# Buck Gardner and Big Sean Hammock coming to ND



## shooteminthelips (Jun 13, 2007)

The Grand Forks Men Show is taking place at the Alerus Center, 2/27 from 9 am - 6 pm and 2/28 10 am to 4pm. There will be quads, motor cycles, boats, rvs, golf equipment, dock lifts, pontoons, golf carts, and much much more on display. The following are the list of times for the speakers on both days.

Saturday
10 am Michael Elsburry- Grand Fork Duck Unlimited
11 am Buck Gardner will be doing a Green Wing Event, so bring all your little ones!
12 Noon Nick Anthony with Ballards Resort will be speaking on fishing
1 pm Big Sean Hammock will be going through goose calling 101
2 pm Jesse Beckers a pheasent biologist will be talking about the state of the population in ND and SD.
3 pm Wild Spur Kennels will be going through steps on training your pointers.
4 pm Buck Gardner for Duck Calling 101
5 pm Jesse Becker again for pheasent talk.

Sunday
10 am Marty Egeland with ND Fish and Game talking about the forecast of upcoming hunting and fishing seasons
11 am Buck Gardner for his Second DU Greenwings event so bring you all your kids.
12 Noon Dakota River Ranchwill be speaking on pheasent hunting SD 
1 pm Big Sean Hammock will be doing goose calling 101
2 pm Buck Gardner Calling Ducks 101
3 pm jesse Beckers Phasents 101


----------



## Sage27 (Feb 10, 2011)

Big Sean will be back again this year at the show. He'll also have his own booth set up for his brand new line of goose calls. Make sure you stop by and check 'em out. :thumb:


----------



## 6162rk (Dec 5, 2004)

is foiles coming with for the dunk tank? that would make some money for charity. exspecially if you duct tape his hands behind the back.


----------



## mulefarm (Dec 7, 2009)

Are nonresidents welcome? Will it count towards our 14 days?


----------



## BB (Jan 14, 2004)

Why would Buck Gardner come all this way when 870man is a prostaffer and could pimp his calls and tell you how to kill more mallards with those calls while hunting ND?


----------



## KEN W (Feb 22, 2002)

mulefarm said:


> Are nonresidents welcome? Will it count towards our 14 days?


No....stay home.

Is that what you wanted to hear.


----------



## mulefarm (Dec 7, 2009)

Thanks Ken, just wanted to make sure I heard it from you.


----------



## Buck25 (Mar 27, 2008)

Yeah us nr's can go to this thing but considering their are no seminars on busting the roost or shooting hens whats the point...


----------



## Sage27 (Feb 10, 2011)

I am told that Buck will not be there this year. Don't know why. Big Sean, as I said before, will be there with a booth showcasing and selling his brand new line of goose calls. This is the first time that Sean's calls will be available to the public for purchase. If you haven't checked them out already, you really should. They sound awesome and Sean will tune it however you like. Make sure to stop up and check out the booth. :thumb:

For those who asked... the show is open to whomever is willing to pay the entry fee.


----------



## dakotashooter2 (Oct 31, 2003)

I heard there was going to be an advanced seminar on how to beat NR's to the X .................

and 
How to turn landownwers against NRs...............

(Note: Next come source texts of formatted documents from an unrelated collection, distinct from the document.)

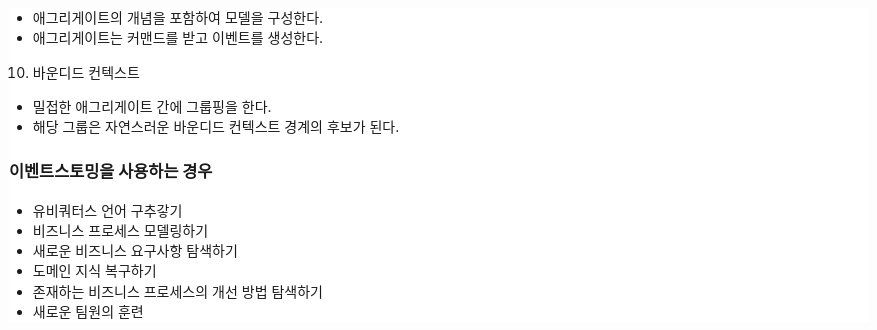 - 애그리게이트의 개념을 포함하여 모델을 구성한다. 
- 애그리게이트는 커맨드를 받고 이벤트를 생성한다. 
10. 바운디드 컨텍스트 
- 밀접한 애그리게이트 간에 그룹핑을 한다. 
- 해당 그룹은 자연스러운 바운디드 컨텍스트 경계의 후보가 된다. 

### 이벤트스토밍을 사용하는 경우 
- 유비쿼터스 언어 구추갛기 
- 비즈니스 프로세스 모델링하기 
- 새로운 비즈니스 요구사항 탐색하기 
- 도메인 지식 복구하기 
- 존재하는 비즈니스 프로세스의 개선 방법 탐색하기 
- 새로운 팀원의 훈련 
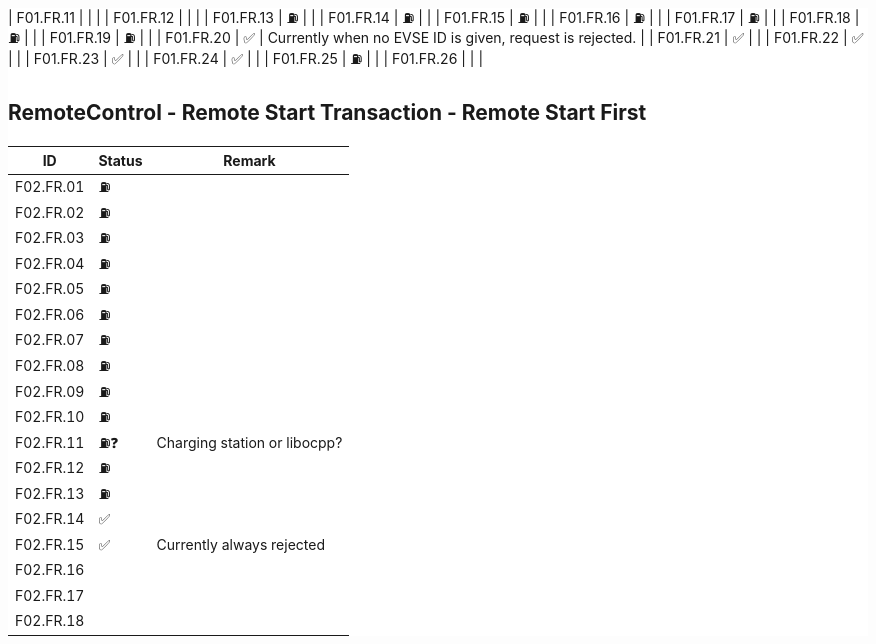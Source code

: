 | F01.FR.11 |        |                                                          |
| F01.FR.12 |        |                                                          |
| F01.FR.13 | ⛽️    |                                                          |
| F01.FR.14 | ⛽️    |                                                          |
| F01.FR.15 | ⛽️    |                                                          |
| F01.FR.16 | ⛽️    |                                                          |
| F01.FR.17 | ⛽️    |                                                          |
| F01.FR.18 | ⛽️    |                                                          |
| F01.FR.19 | ⛽️    |                                                          |
| F01.FR.20 | ✅     | Currently when no EVSE ID is given, request is rejected. |
| F01.FR.21 | ✅     |                                                          |
| F01.FR.22 | ✅     |                                                          |
| F01.FR.23 | ✅     |                                                          |
| F01.FR.24 | ✅     |                                                          |
| F01.FR.25 | ⛽️    |                                                          |
| F01.FR.26 |        |                                                          |

## RemoteControl - Remote Start Transaction - Remote Start First

| ID        | Status | Remark                                                   |
| --------- | ------ | -------------------------------------------------------- |
| F02.FR.01 | ⛽️    |                                                          |
| F02.FR.02 | ⛽️    |                                                          |
| F02.FR.03 | ⛽️    |                                                          |
| F02.FR.04 | ⛽️    |                                                          |
| F02.FR.05 | ⛽️    |                                                          |
| F02.FR.06 | ⛽️    |                                                          |
| F02.FR.07 | ⛽️    |                                                          |
| F02.FR.08 | ⛽️    |                                                          |
| F02.FR.09 | ⛽️    |                                                          |
| F02.FR.10 | ⛽️    |                                                          |
| F02.FR.11 | ⛽️❓  | Charging station or libocpp?                             |
| F02.FR.12 | ⛽️    |                                                          |
| F02.FR.13 | ⛽️    |                                                          |
| F02.FR.14 | ✅     |                                                          |
| F02.FR.15 | ✅     | Currently always rejected                                |
| F02.FR.16 |        |                                                          |
| F02.FR.17 |        |                                                          |
| F02.FR.18 |        |                                                          |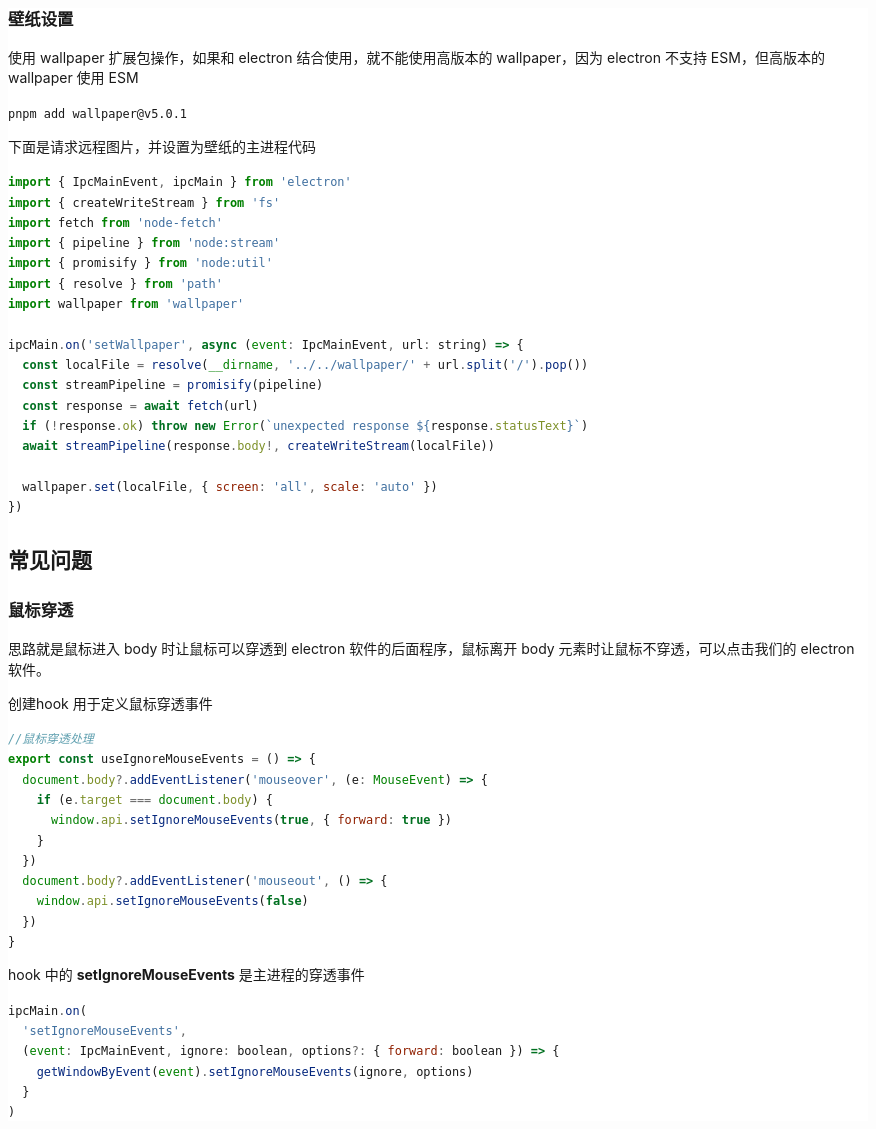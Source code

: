 ### 壁纸设置

使用 wallpaper 扩展包操作，如果和 electron 结合使用，就不能使用高版本的 wallpaper，因为 electron 不支持 ESM，但高版本的 wallpaper 使用 ESM

```
pnpm add wallpaper@v5.0.1
```

下面是请求远程图片，并设置为壁纸的主进程代码

```javascript
import { IpcMainEvent, ipcMain } from 'electron'
import { createWriteStream } from 'fs'
import fetch from 'node-fetch'
import { pipeline } from 'node:stream'
import { promisify } from 'node:util'
import { resolve } from 'path'
import wallpaper from 'wallpaper'

ipcMain.on('setWallpaper', async (event: IpcMainEvent, url: string) => {
  const localFile = resolve(__dirname, '../../wallpaper/' + url.split('/').pop())
  const streamPipeline = promisify(pipeline)
  const response = await fetch(url)
  if (!response.ok) throw new Error(`unexpected response ${response.statusText}`)
  await streamPipeline(response.body!, createWriteStream(localFile))

  wallpaper.set(localFile, { screen: 'all', scale: 'auto' })
})
```

## 常见问题

### 鼠标穿透

思路就是鼠标进入 body 时让鼠标可以穿透到 electron 软件的后面程序，鼠标离开 body 元素时让鼠标不穿透，可以点击我们的 electron 软件。

创建hook 用于定义鼠标穿透事件

```javascript
//鼠标穿透处理
export const useIgnoreMouseEvents = () => {
  document.body?.addEventListener('mouseover', (e: MouseEvent) => {
    if (e.target === document.body) {
      window.api.setIgnoreMouseEvents(true, { forward: true })
    }
  })
  document.body?.addEventListener('mouseout', () => {
    window.api.setIgnoreMouseEvents(false)
  })
}
```

hook 中的 **setIgnoreMouseEvents** 是主进程的穿透事件

```javascript
ipcMain.on(
  'setIgnoreMouseEvents',
  (event: IpcMainEvent, ignore: boolean, options?: { forward: boolean }) => {
    getWindowByEvent(event).setIgnoreMouseEvents(ignore, options)
  }
)
```
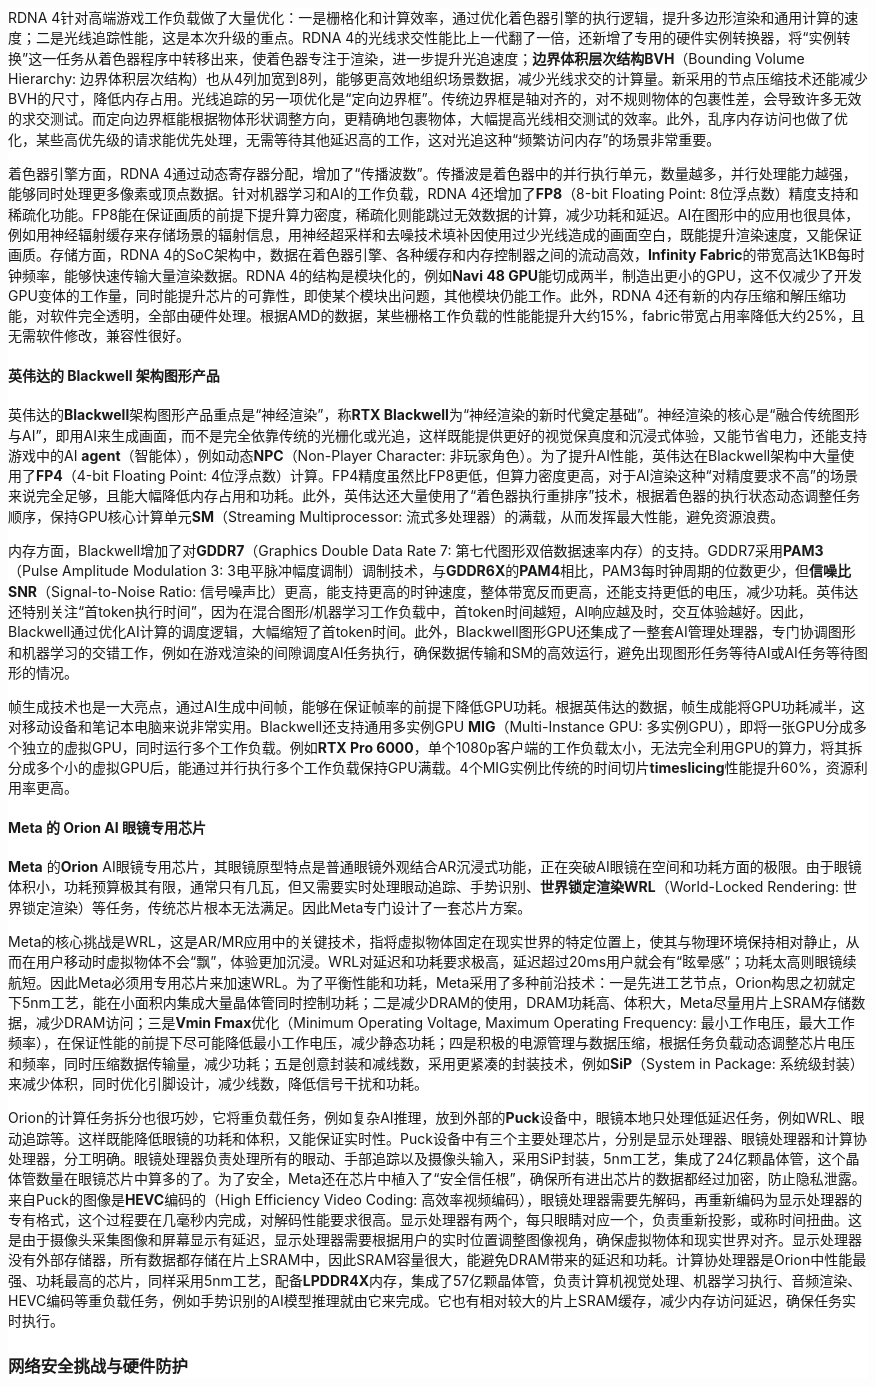 RDNA 4针对高端游戏工作负载做了大量优化：一是栅格化和计算效率，通过优化着色器引擎的执行逻辑，提升多边形渲染和通用计算的速度；二是光线追踪性能，这是本次升级的重点。RDNA 4的光线求交性能比上一代翻了一倍，还新增了专用的硬件实例转换器，将“实例转换”这一任务从着色器程序中转移出来，使着色器专注于渲染，进一步提升光追速度；**边界体积层次结构BVH**（Bounding Volume Hierarchy: 边界体积层次结构）也从4列加宽到8列，能够更高效地组织场景数据，减少光线求交的计算量。新采用的节点压缩技术还能减少BVH的尺寸，降低内存占用。光线追踪的另一项优化是“定向边界框”。传统边界框是轴对齐的，对不规则物体的包裹性差，会导致许多无效的求交测试。而定向边界框能根据物体形状调整方向，更精确地包裹物体，大幅提高光线相交测试的效率。此外，乱序内存访问也做了优化，某些高优先级的请求能优先处理，无需等待其他延迟高的工作，这对光追这种“频繁访问内存”的场景非常重要。

着色器引擎方面，RDNA 4通过动态寄存器分配，增加了“传播波数”。传播波是着色器中的并行执行单元，数量越多，并行处理能力越强，能够同时处理更多像素或顶点数据。针对机器学习和AI的工作负载，RDNA 4还增加了**FP8**（8-bit Floating Point: 8位浮点数）精度支持和稀疏化功能。FP8能在保证画质的前提下提升算力密度，稀疏化则能跳过无效数据的计算，减少功耗和延迟。AI在图形中的应用也很具体，例如用神经辐射缓存来存储场景的辐射信息，用神经超采样和去噪技术填补因使用过少光线造成的画面空白，既能提升渲染速度，又能保证画质。存储方面，RDNA 4的SoC架构中，数据在着色器引擎、各种缓存和内存控制器之间的流动高效，**Infinity Fabric**的带宽高达1KB每时钟频率，能够快速传输大量渲染数据。RDNA 4的结构是模块化的，例如**Navi 48 GPU**能切成两半，制造出更小的GPU，这不仅减少了开发GPU变体的工作量，同时能提升芯片的可靠性，即使某个模块出问题，其他模块仍能工作。此外，RDNA 4还有新的内存压缩和解压缩功能，对软件完全透明，全部由硬件处理。根据AMD的数据，某些栅格工作负载的性能能提升大约15%，fabric带宽占用率降低大约25%，且无需软件修改，兼容性很好。

#### 英伟达的 Blackwell 架构图形产品

英伟达的**Blackwell**架构图形产品重点是“神经渲染”，称**RTX Blackwell**为“神经渲染的新时代奠定基础”。神经渲染的核心是“融合传统图形与AI”，即用AI来生成画面，而不是完全依靠传统的光栅化或光追，这样既能提供更好的视觉保真度和沉浸式体验，又能节省电力，还能支持游戏中的AI **agent**（智能体），例如动态**NPC**（Non-Player Character: 非玩家角色）。为了提升AI性能，英伟达在Blackwell架构中大量使用了**FP4**（4-bit Floating Point: 4位浮点数）计算。FP4精度虽然比FP8更低，但算力密度更高，对于AI渲染这种“对精度要求不高”的场景来说完全足够，且能大幅降低内存占用和功耗。此外，英伟达还大量使用了“着色器执行重排序”技术，根据着色器的执行状态动态调整任务顺序，保持GPU核心计算单元**SM**（Streaming Multiprocessor: 流式多处理器）的满载，从而发挥最大性能，避免资源浪费。

内存方面，Blackwell增加了对**GDDR7**（Graphics Double Data Rate 7: 第七代图形双倍数据速率内存）的支持。GDDR7采用**PAM3**（Pulse Amplitude Modulation 3: 3电平脉冲幅度调制）调制技术，与**GDDR6X**的**PAM4**相比，PAM3每时钟周期的位数更少，但**信噪比SNR**（Signal-to-Noise Ratio: 信号噪声比）更高，能支持更高的时钟速度，整体带宽反而更高，还能支持更低的电压，减少功耗。英伟达还特别关注“首token执行时间”，因为在混合图形/机器学习工作负载中，首token时间越短，AI响应越及时，交互体验越好。因此，Blackwell通过优化AI计算的调度逻辑，大幅缩短了首token时间。此外，Blackwell图形GPU还集成了一整套AI管理处理器，专门协调图形和机器学习的交错工作，例如在游戏渲染的间隙调度AI任务执行，确保数据传输和SM的高效运行，避免出现图形任务等待AI或AI任务等待图形的情况。

帧生成技术也是一大亮点，通过AI生成中间帧，能够在保证帧率的前提下降低GPU功耗。根据英伟达的数据，帧生成能将GPU功耗减半，这对移动设备和笔记本电脑来说非常实用。Blackwell还支持通用多实例GPU **MIG**（Multi-Instance GPU: 多实例GPU），即将一张GPU分成多个独立的虚拟GPU，同时运行多个工作负载。例如**RTX Pro 6000**，单个1080p客户端的工作负载太小，无法完全利用GPU的算力，将其拆分成多个小的虚拟GPU后，能通过并行执行多个工作负载保持GPU满载。4个MIG实例比传统的时间切片**timeslicing**性能提升60%，资源利用率更高。

#### Meta 的 Orion AI 眼镜专用芯片

**Meta** 的**Orion** AI眼镜专用芯片，其眼镜原型特点是普通眼镜外观结合AR沉浸式功能，正在突破AI眼镜在空间和功耗方面的极限。由于眼镜体积小，功耗预算极其有限，通常只有几瓦，但又需要实时处理眼动追踪、手势识别、**世界锁定渲染WRL**（World-Locked Rendering: 世界锁定渲染）等任务，传统芯片根本无法满足。因此Meta专门设计了一套芯片方案。

Meta的核心挑战是WRL，这是AR/MR应用中的关键技术，指将虚拟物体固定在现实世界的特定位置上，使其与物理环境保持相对静止，从而在用户移动时虚拟物体不会“飘”，体验更加沉浸。WRL对延迟和功耗要求极高，延迟超过20ms用户就会有“眩晕感”；功耗太高则眼镜续航短。因此Meta必须用专用芯片来加速WRL。为了平衡性能和功耗，Meta采用了多种前沿技术：一是先进工艺节点，Orion构思之初就定下5nm工艺，能在小面积内集成大量晶体管同时控制功耗；二是减少DRAM的使用，DRAM功耗高、体积大，Meta尽量用片上SRAM存储数据，减少DRAM访问；三是**Vmin Fmax**优化（Minimum Operating Voltage, Maximum Operating Frequency: 最小工作电压，最大工作频率），在保证性能的前提下尽可能降低最小工作电压，减少静态功耗；四是积极的电源管理与数据压缩，根据任务负载动态调整芯片电压和频率，同时压缩数据传输量，减少功耗；五是创意封装和减线数，采用更紧凑的封装技术，例如**SiP**（System in Package: 系统级封装）来减少体积，同时优化引脚设计，减少线数，降低信号干扰和功耗。

Orion的计算任务拆分也很巧妙，它将重负载任务，例如复杂AI推理，放到外部的**Puck**设备中，眼镜本地只处理低延迟任务，例如WRL、眼动追踪等。这样既能降低眼镜的功耗和体积，又能保证实时性。Puck设备中有三个主要处理芯片，分别是显示处理器、眼镜处理器和计算协处理器，分工明确。眼镜处理器负责处理所有的眼动、手部追踪以及摄像头输入，采用SiP封装，5nm工艺，集成了24亿颗晶体管，这个晶体管数量在眼镜芯片中算多的了。为了安全，Meta还在芯片中植入了“安全信任根”，确保所有进出芯片的数据都经过加密，防止隐私泄露。来自Puck的图像是**HEVC**编码的（High Efficiency Video Coding: 高效率视频编码），眼镜处理器需要先解码，再重新编码为显示处理器的专有格式，这个过程要在几毫秒内完成，对解码性能要求很高。显示处理器有两个，每只眼睛对应一个，负责重新投影，或称时间扭曲。这是由于摄像头采集图像和屏幕显示有延迟，显示处理器需要根据用户的实时位置调整图像视角，确保虚拟物体和现实世界对齐。显示处理器没有外部存储器，所有数据都存储在片上SRAM中，因此SRAM容量很大，能避免DRAM带来的延迟和功耗。计算协处理器是Orion中性能最强、功耗最高的芯片，同样采用5nm工艺，配备**LPDDR4X**内存，集成了57亿颗晶体管，负责计算机视觉处理、机器学习执行、音频渲染、HEVC编码等重负载任务，例如手势识别的AI模型推理就由它来完成。它也有相对较大的片上SRAM缓存，减少内存访问延迟，确保任务实时执行。

### 网络安全挑战与硬件防护
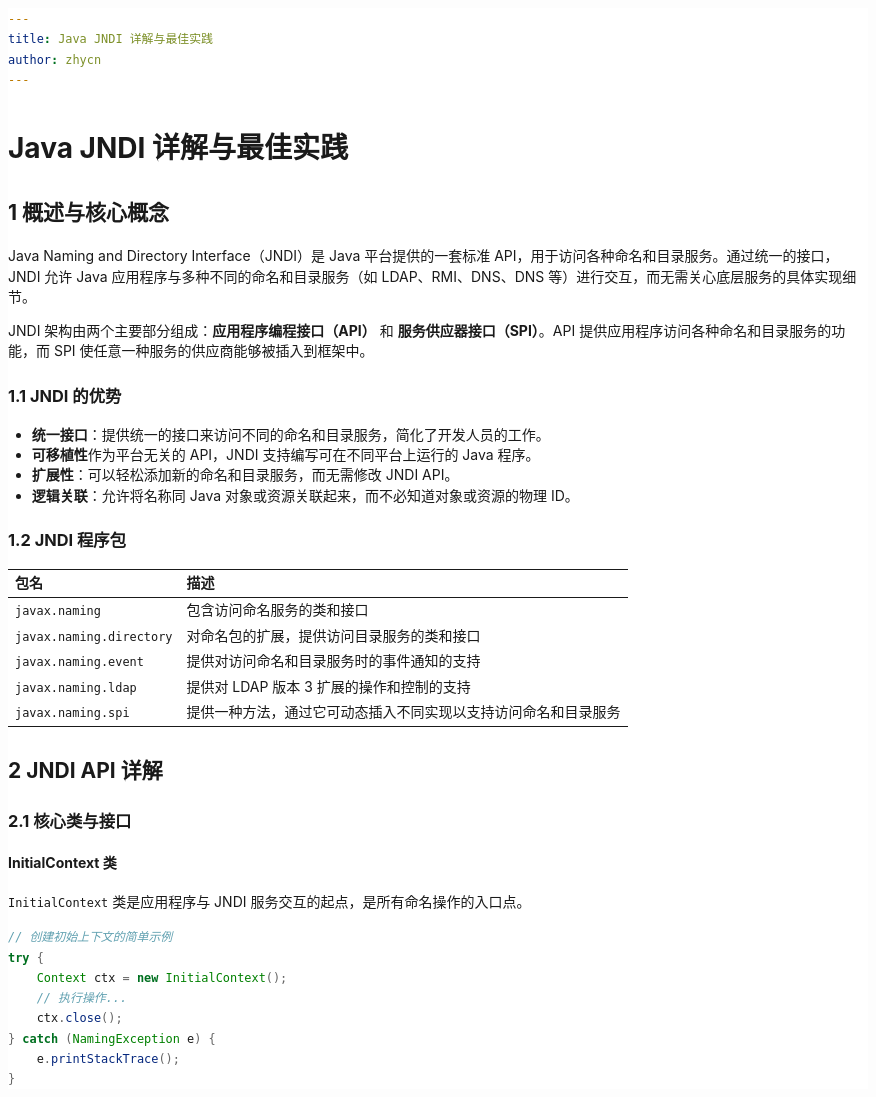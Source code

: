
 ```yaml
---
title: Java JNDI 详解与最佳实践
author: zhycn
---
```


# Java JNDI 详解与最佳实践

## 1 概述与核心概念

Java Naming and Directory Interface（JNDI）是 Java 平台提供的一套标准 API，用于访问各种命名和目录服务。通过统一的接口，JNDI 允许 Java 应用程序与多种不同的命名和目录服务（如 LDAP、RMI、DNS、DNS 等）进行交互，而无需关心底层服务的具体实现细节。

JNDI 架构由两个主要部分组成：**应用程序编程接口（API）** 和 **服务供应器接口（SPI）**。API 提供应用程序访问各种命名和目录服务的功能，而 SPI 使任意一种服务的供应商能够被插入到框架中。

### 1.1 JNDI 的优势

- **统一接口**：提供统一的接口来访问不同的命名和目录服务，简化了开发人员的工作。
- **可移植性**作为平台无关的 API，JNDI 支持编写可在不同平台上运行的 Java 程序。
- **扩展性**：可以轻松添加新的命名和目录服务，而无需修改 JNDI API。
- **逻辑关联**：允许将名称同 Java 对象或资源关联起来，而不必知道对象或资源的物理 ID。

### 1.2 JNDI 程序包

| 包名                     | 描述                                                           |
| :----------------------- | :------------------------------------------------------------- |
| `javax.naming`           | 包含访问命名服务的类和接口                                     |
| `javax.naming.directory` | 对命名包的扩展，提供访问目录服务的类和接口                     |
| `javax.naming.event`     | 提供对访问命名和目录服务时的事件通知的支持                     |
| `javax.naming.ldap`      | 提供对 LDAP 版本 3 扩展的操作和控制的支持                      |
| `javax.naming.spi`       | 提供一种方法，通过它可动态插入不同实现以支持访问命名和目录服务 |

## 2 JNDI API 详解

### 2.1 核心类与接口

#### InitialContext 类

`InitialContext` 类是应用程序与 JNDI 服务交互的起点，是所有命名操作的入口点。

```java
// 创建初始上下文的简单示例
try {
    Context ctx = new InitialContext();
    // 执行操作...
    ctx.close();
} catch (NamingException e) {
    e.printStackTrace();
}
```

oke: oke: oke: oke: oke: oke: oke:


----------



## Original Goosebuster (Jan 12, 2006)

dakotashooter2 said:


> I heard there was going to be an advanced seminar on how to beat NR's to the X .................
> 
> and
> How to turn landownwers against NRs...............
> ...


thats easy all you have to do is wait for them to downwind you and then downwind them! oke: oke: oke: oke:


----------



## KEN W (Feb 22, 2002)

mulefarm said:


> Thanks Ken, just wanted to make sure I heard it from you.


Old saying....."He who asks stupid question....get stupid answer." :eyeroll:


----------



## mulefarm (Dec 7, 2009)

Ken, 
I was told in school that there is no such thing as a stupid question? Hope you weren't a teacher?


----------



## Buck25 (Mar 27, 2008)

Original Goosebuster said:


> dakotashooter2 said:
> 
> 
> > I heard there was going to be an advanced seminar on how to beat NR's to the X .................
> ...


kinda hard to downwind us when were set up on the roost :rollin:


----------



## BB (Jan 14, 2004)

> kinda hard to downwind us when were set up on the roost


Don't worry, most of these guys don't even own waders or duck floaters. The ones that do only hunt transition sloughs and loafs...but never the roost :roll:


----------